Banks prefer larger, longer-maturity, and insured bonds as well as bonds with higher-credit ratings, but are less sensitive to these factors when picking bonds from an issuer with which the bank has other relationships.

These relationships benefit both banks and issuers, the authors conclude. Banks extract information from lending relationships to enhance investment decisions. They can more accurately price bonds at initial issue and find undervalued opportunities, resulting in better-performing bonds.

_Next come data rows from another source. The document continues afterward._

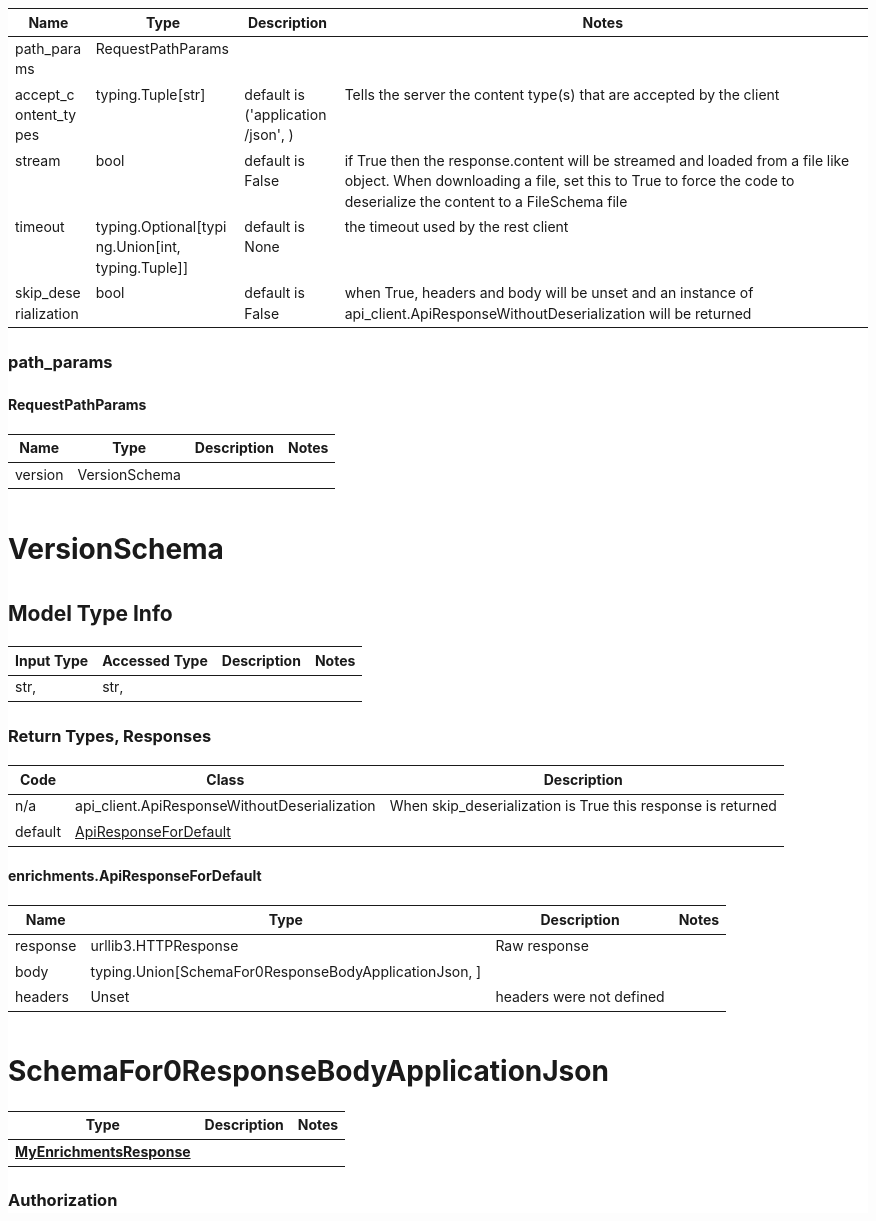 Name | Type | Description  | Notes
------------- | ------------- | ------------- | -------------
path_params | RequestPathParams | |
accept_content_types | typing.Tuple[str] | default is ('application/json', ) | Tells the server the content type(s) that are accepted by the client
stream | bool | default is False | if True then the response.content will be streamed and loaded from a file like object. When downloading a file, set this to True to force the code to deserialize the content to a FileSchema file
timeout | typing.Optional[typing.Union[int, typing.Tuple]] | default is None | the timeout used by the rest client
skip_deserialization | bool | default is False | when True, headers and body will be unset and an instance of api_client.ApiResponseWithoutDeserialization will be returned

### path_params
#### RequestPathParams

Name | Type | Description  | Notes
------------- | ------------- | ------------- | -------------
version | VersionSchema | | 

# VersionSchema

## Model Type Info
Input Type | Accessed Type | Description | Notes
------------ | ------------- | ------------- | -------------
str,  | str,  |  | 

### Return Types, Responses

Code | Class | Description
------------- | ------------- | -------------
n/a | api_client.ApiResponseWithoutDeserialization | When skip_deserialization is True this response is returned
default | [ApiResponseForDefault](#enrichments.ApiResponseForDefault) | 

#### enrichments.ApiResponseForDefault
Name | Type | Description  | Notes
------------- | ------------- | ------------- | -------------
response | urllib3.HTTPResponse | Raw response |
body | typing.Union[SchemaFor0ResponseBodyApplicationJson, ] |  |
headers | Unset | headers were not defined |

# SchemaFor0ResponseBodyApplicationJson
Type | Description  | Notes
------------- | ------------- | -------------
[**MyEnrichmentsResponse**](../../models/MyEnrichmentsResponse.md) |  | 


### Authorization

When there is a favorable shock to the muni market—such as in 2015, when bank regulators reclassified municipal bonds as High Quality Liquid Assets—banks purchased more bonds from issuers with whom they had relationships, and these issuers enjoyed a bigger decrease in the rates they pay to borrow than other issuers. In bad times—the Global Financial Crisis, for instance—yields for all municipal borrowers rise, but yields for issuers with ties to banks rise less. Offsetting that, however, the authors find that at other times—normal times—municipal issuers do pay a bit more to borrow when their bonds go to banks with which they have ties. (Other research finds that corporate borrowers with bank relationships often pay higher interest rates in normal times in exchange for being able to borrow easily during crises, Cunha observes.)

The 1986 Tax Reform Act curtailed the incentives for banks buying municipal bonds, which sharply reduced banks’ share of all muni bonds outstanding. During Q&A at the conference, Cunha advocated lifting these restraints to increase banks’ participation in the muni market to the benefit of issuers.